A few months ago I post on one of the broads that I frequent and I asked the ladies how hard it really was to make bagels. Foodie lover Cate from http://catesworldkitchen.com assure me that it wasn't as hard I was making it out to be in fact she shared with me her own recipe for raisin bagels. http://catesworldkitchen.com/2010/09/cinnamon-raisin-bagels/ if it weren't for the simple fact that my husband hates raisins, I would be all over this recipe. =)
Recipe source: Emeril Lagasse 2002
What YOU'LL NEED:
2 cups warm water, about 110 degrees F
2 (1/4-ounce) packets active dry yeast
3 tablespoons granulated sugar, plus 1 tablespoon
6 cups all-purpose flour
2 teaspoons salt
2 teaspoons vegetable oil
2 tablespoons yellow cornmeal
1/2 cup lightly toasted chopped onions
2 tablespoons poppy seeds
2 tablespoons sesame seeds
1 tablespoon kosher salt
1 doughnut cutter
WHAT YOU'LL NEED TO DO:
Combine the water, yeast, and 3 tablespoons of the sugar in the bowl of an upright mixer fitted with a dough hook.
Stir and let stand until foamy, about 5 minutes.
Gradually add 4 cups of the flour and the salt, and mix until the mixture comes together.
Add 1 cup OF additional flour at a time to make a stiff dough. This is were you will have to work the dough with your hands.
Turn out onto a lightly floured surface and knead until smooth and no longer sticky.
You might not require the whole 6 cups of flour, just add as much flour as needed so that dough is heavier and stiffer than regular yeast bread.
Grease a large bowl with 1 teaspoon of the oil.
Place the dough in the bowl, turning to coat. Cover and let rise in a warm, draft-free spot until almost doubled.
Remove dough from bowl and punch down the dough.
Divide into 12 equal pieces, about 2 to 3 ounces each, it should measuring about 4 inches.

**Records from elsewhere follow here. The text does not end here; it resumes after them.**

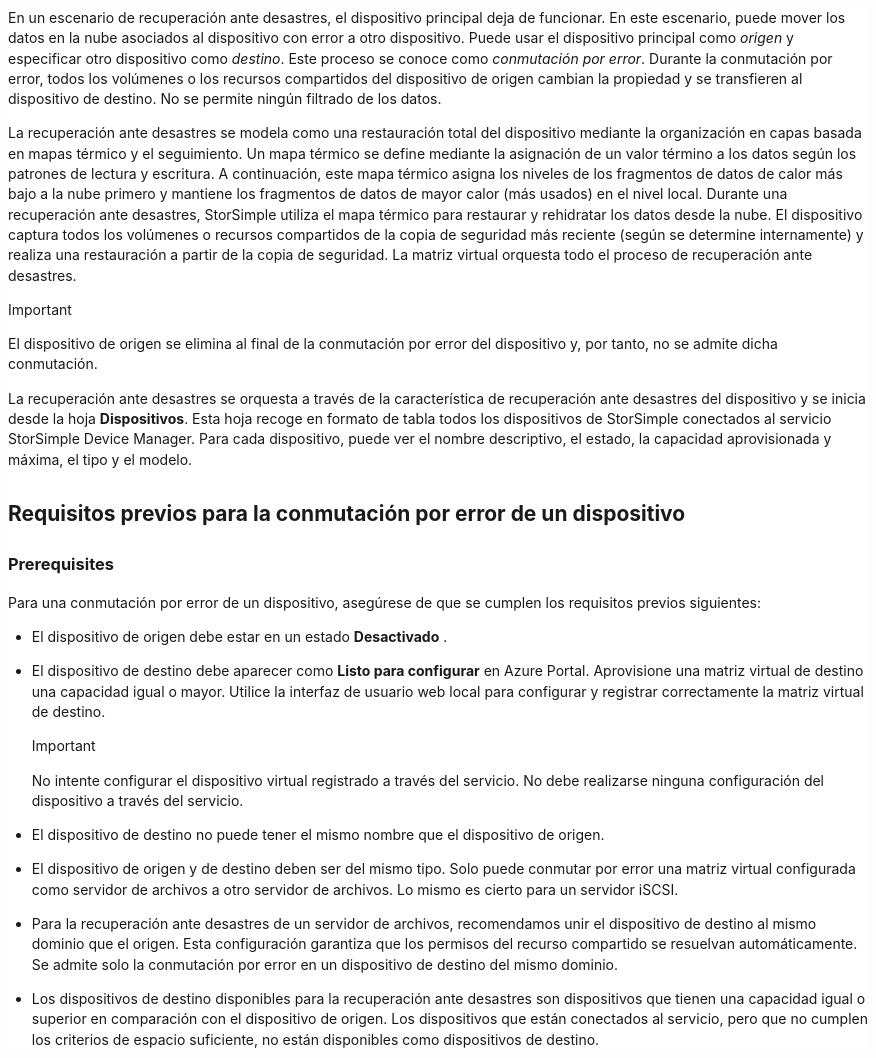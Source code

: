 En un escenario de recuperación ante desastres, el dispositivo principal deja de funcionar. En este escenario, puede mover los datos en la nube asociados al dispositivo con error a otro dispositivo. Puede usar el dispositivo principal como *origen* y especificar otro dispositivo como *destino*. Este proceso se conoce como *conmutación por error*. Durante la conmutación por error, todos los volúmenes o los recursos compartidos del dispositivo de origen cambian la propiedad y se transfieren al dispositivo de destino. No se permite ningún filtrado de los datos.

La recuperación ante desastres se modela como una restauración total del dispositivo mediante la organización en capas basada en mapas térmico y el seguimiento. Un mapa térmico se define mediante la asignación de un valor término a los datos según los patrones de lectura y escritura. A continuación, este mapa térmico asigna los niveles de los fragmentos de datos de calor más bajo a la nube primero y mantiene los fragmentos de datos de mayor calor (más usados) en el nivel local. Durante una recuperación ante desastres, StorSimple utiliza el mapa térmico para restaurar y rehidratar los datos desde la nube. El dispositivo captura todos los volúmenes o recursos compartidos de la copia de seguridad más reciente (según se determine internamente) y realiza una restauración a partir de la copia de seguridad. La matriz virtual orquesta todo el proceso de recuperación ante desastres.

> [!IMPORTANT]
> El dispositivo de origen se elimina al final de la conmutación por error del dispositivo y, por tanto, no se admite dicha conmutación.
> 
> 

La recuperación ante desastres se orquesta a través de la característica de recuperación ante desastres del dispositivo y se inicia desde la hoja **Dispositivos**. Esta hoja recoge en formato de tabla todos los dispositivos de StorSimple conectados al servicio StorSimple Device Manager. Para cada dispositivo, puede ver el nombre descriptivo, el estado, la capacidad aprovisionada y máxima, el tipo y el modelo.

## <a name="prerequisites-for-device-failover"></a>Requisitos previos para la conmutación por error de un dispositivo

### <a name="prerequisites"></a>Prerequisites

Para una conmutación por error de un dispositivo, asegúrese de que se cumplen los requisitos previos siguientes:

* El dispositivo de origen debe estar en un estado **Desactivado** .
* El dispositivo de destino debe aparecer como **Listo para configurar** en Azure Portal. Aprovisione una matriz virtual de destino una capacidad igual o mayor. Utilice la interfaz de usuario web local para configurar y registrar correctamente la matriz virtual de destino.
  
  > [!IMPORTANT]
  > No intente configurar el dispositivo virtual registrado a través del servicio. No debe realizarse ninguna configuración del dispositivo a través del servicio.
  > 
  > 
* El dispositivo de destino no puede tener el mismo nombre que el dispositivo de origen.
* El dispositivo de origen y de destino deben ser del mismo tipo. Solo puede conmutar por error una matriz virtual configurada como servidor de archivos a otro servidor de archivos. Lo mismo es cierto para un servidor iSCSI.
* Para la recuperación ante desastres de un servidor de archivos, recomendamos unir el dispositivo de destino al mismo dominio que el origen. Esta configuración garantiza que los permisos del recurso compartido se resuelvan automáticamente. Se admite solo la conmutación por error en un dispositivo de destino del mismo dominio.
* Los dispositivos de destino disponibles para la recuperación ante desastres son dispositivos que tienen una capacidad igual o superior en comparación con el dispositivo de origen. Los dispositivos que están conectados al servicio, pero que no cumplen los criterios de espacio suficiente, no están disponibles como dispositivos de destino.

Form each piece of dough into a ball and then either roll each ball into a 4 to 6-inch log or you could do it the cheater way like I did and use a doughnut cutter.
Place on a lightly greased surface, cover with a clean cloth, and let rest until risen but not doubled in a draft-free spot, 20 to 30 minutes.

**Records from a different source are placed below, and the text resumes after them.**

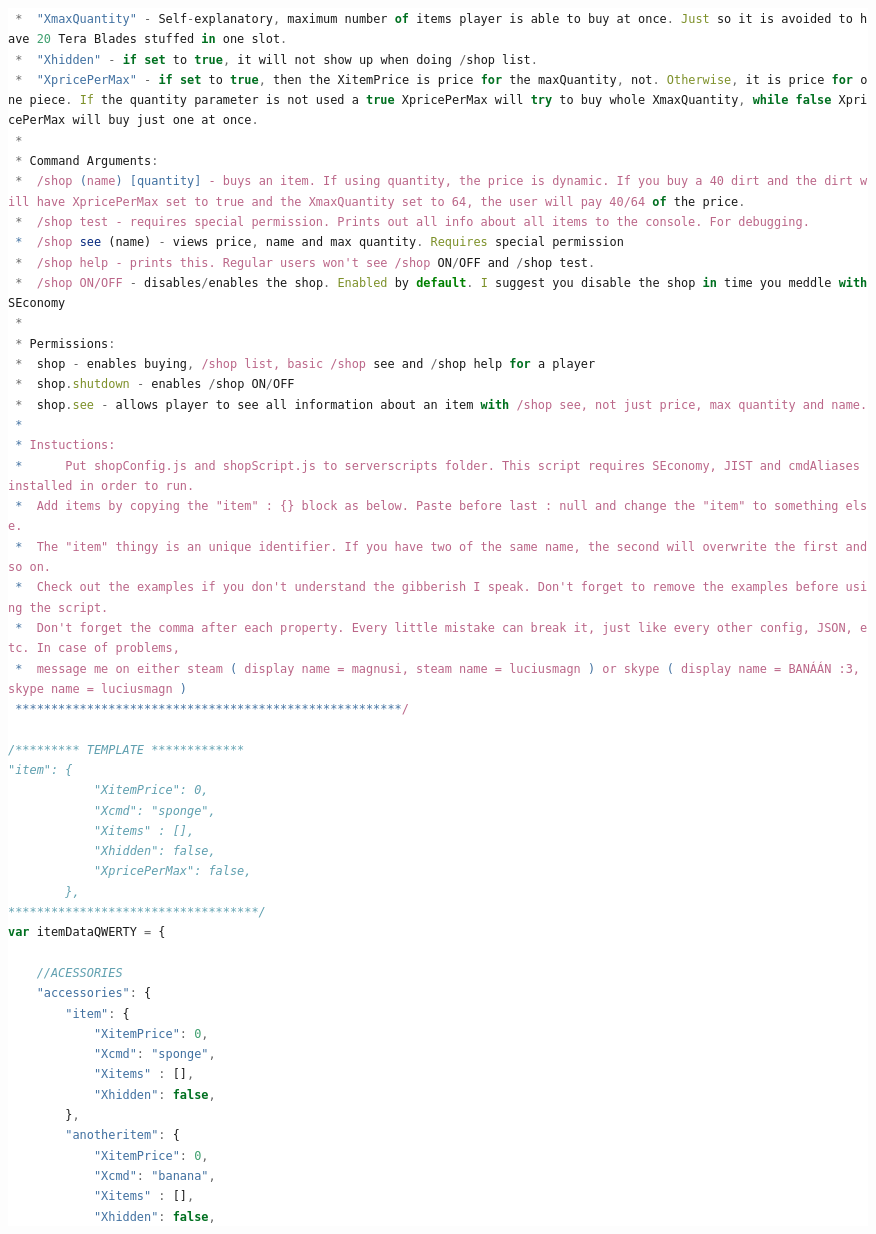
 ```js
 *  "XmaxQuantity" - Self-explanatory, maximum number of items player is able to buy at once. Just so it is avoided to have 20 Tera Blades stuffed in one slot.
 *  "Xhidden" - if set to true, it will not show up when doing /shop list.
 *  "XpricePerMax" - if set to true, then the XitemPrice is price for the maxQuantity, not. Otherwise, it is price for one piece. If the quantity parameter is not used a true XpricePerMax will try to buy whole XmaxQuantity, while false XpricePerMax will buy just one at once.
 *
 * Command Arguments:
 *  /shop (name) [quantity] - buys an item. If using quantity, the price is dynamic. If you buy a 40 dirt and the dirt will have XpricePerMax set to true and the XmaxQuantity set to 64, the user will pay 40/64 of the price.
 *  /shop test - requires special permission. Prints out all info about all items to the console. For debugging.
 *  /shop see (name) - views price, name and max quantity. Requires special permission
 *  /shop help - prints this. Regular users won't see /shop ON/OFF and /shop test.
 *  /shop ON/OFF - disables/enables the shop. Enabled by default. I suggest you disable the shop in time you meddle with SEconomy
 *
 * Permissions:
 *  shop - enables buying, /shop list, basic /shop see and /shop help for a player
 *  shop.shutdown - enables /shop ON/OFF
 *  shop.see - allows player to see all information about an item with /shop see, not just price, max quantity and name.
 *
 * Instuctions:
 *      Put shopConfig.js and shopScript.js to serverscripts folder. This script requires SEconomy, JIST and cmdAliases installed in order to run.
 *  Add items by copying the "item" : {} block as below. Paste before last : null and change the "item" to something else. 
 *  The "item" thingy is an unique identifier. If you have two of the same name, the second will overwrite the first and so on.
 *  Check out the examples if you don't understand the gibberish I speak. Don't forget to remove the examples before using the script.
 *  Don't forget the comma after each property. Every little mistake can break it, just like every other config, JSON, etc. In case of problems,
 *  message me on either steam ( display name = magnusi, steam name = luciusmagn ) or skype ( display name = BANÁÁN :3, skype name = luciusmagn )
 ******************************************************/

/********* TEMPLATE *************
"item": {
            "XitemPrice": 0,
            "Xcmd": "sponge",
            "Xitems" : [],
            "Xhidden": false,
            "XpricePerMax": false,
        },
***********************************/
var itemDataQWERTY = {

    //ACESSORIES
    "accessories": {
        "item": {
            "XitemPrice": 0,
            "Xcmd": "sponge",
            "Xitems" : [],
            "Xhidden": false,
        },
        "anotheritem": {
            "XitemPrice": 0,
            "Xcmd": "banana",
            "Xitems" : [],
            "Xhidden": false,
```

Preheat the oven to 400 degrees F.
Grease a baking sheet with the remaining teaspoon of oil.
In a large pot, bring 12 cups of water and the remaining tablespoon of sugar to a boil.

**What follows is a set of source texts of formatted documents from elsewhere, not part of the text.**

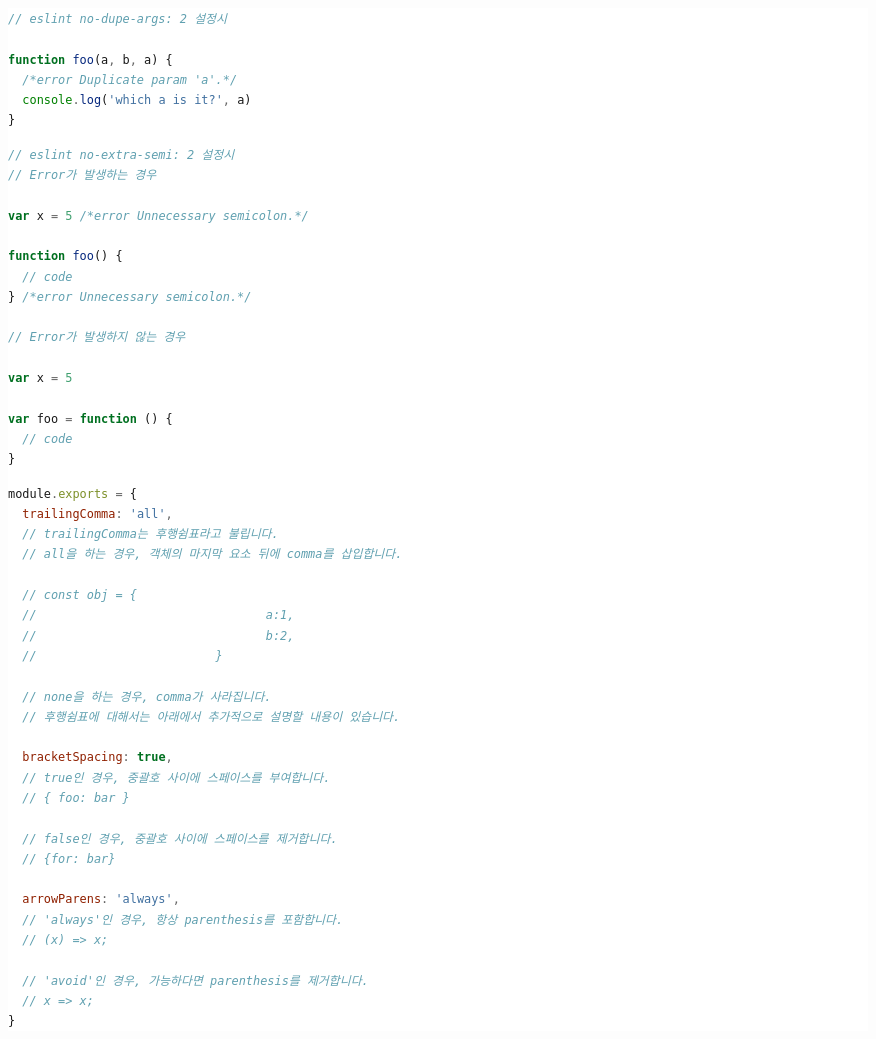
 ```javascript
// eslint no-dupe-args: 2 설정시

function foo(a, b, a) {
  /*error Duplicate param 'a'.*/
  console.log('which a is it?', a)
}
```

```javascript
// eslint no-extra-semi: 2 설정시
// Error가 발생하는 경우

var x = 5 /*error Unnecessary semicolon.*/

function foo() {
  // code
} /*error Unnecessary semicolon.*/

// Error가 발생하지 않는 경우

var x = 5

var foo = function () {
  // code
}
```

```javascript
module.exports = {
  trailingComma: 'all',
  // trailingComma는 후행쉼표라고 불립니다.
  // all을 하는 경우, 객체의 마지막 요소 뒤에 comma를 삽입합니다.

  // const obj = {
  // 								a:1,
  // 								b:2,
  // 						 }

  // none을 하는 경우, comma가 사라집니다.
  // 후행쉼표에 대해서는 아래에서 추가적으로 설명할 내용이 있습니다.

  bracketSpacing: true,
  // true인 경우, 중괄호 사이에 스페이스를 부여합니다.
  // { foo: bar }

  // false인 경우, 중괄호 사이에 스페이스를 제거합니다.
  // {for: bar}

  arrowParens: 'always',
  // 'always'인 경우, 항상 parenthesis를 포함합니다.
  // (x) => x;

  // 'avoid'인 경우, 가능하다면 parenthesis를 제거합니다.
  // x => x;
}
```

In small batches (to avoid over crowding), add bagels to the water and boil, turning, for 30 seconds to 1 minute.
Flip bagels onto the prepared sheet pan.
Bake for 5 minutes, turn over Top each bagel with toasted onions, poppy seeds, sesame seeds and salt and cook for another 30 to 35 minutes.
Remove from the oven and let cool on a wire rack.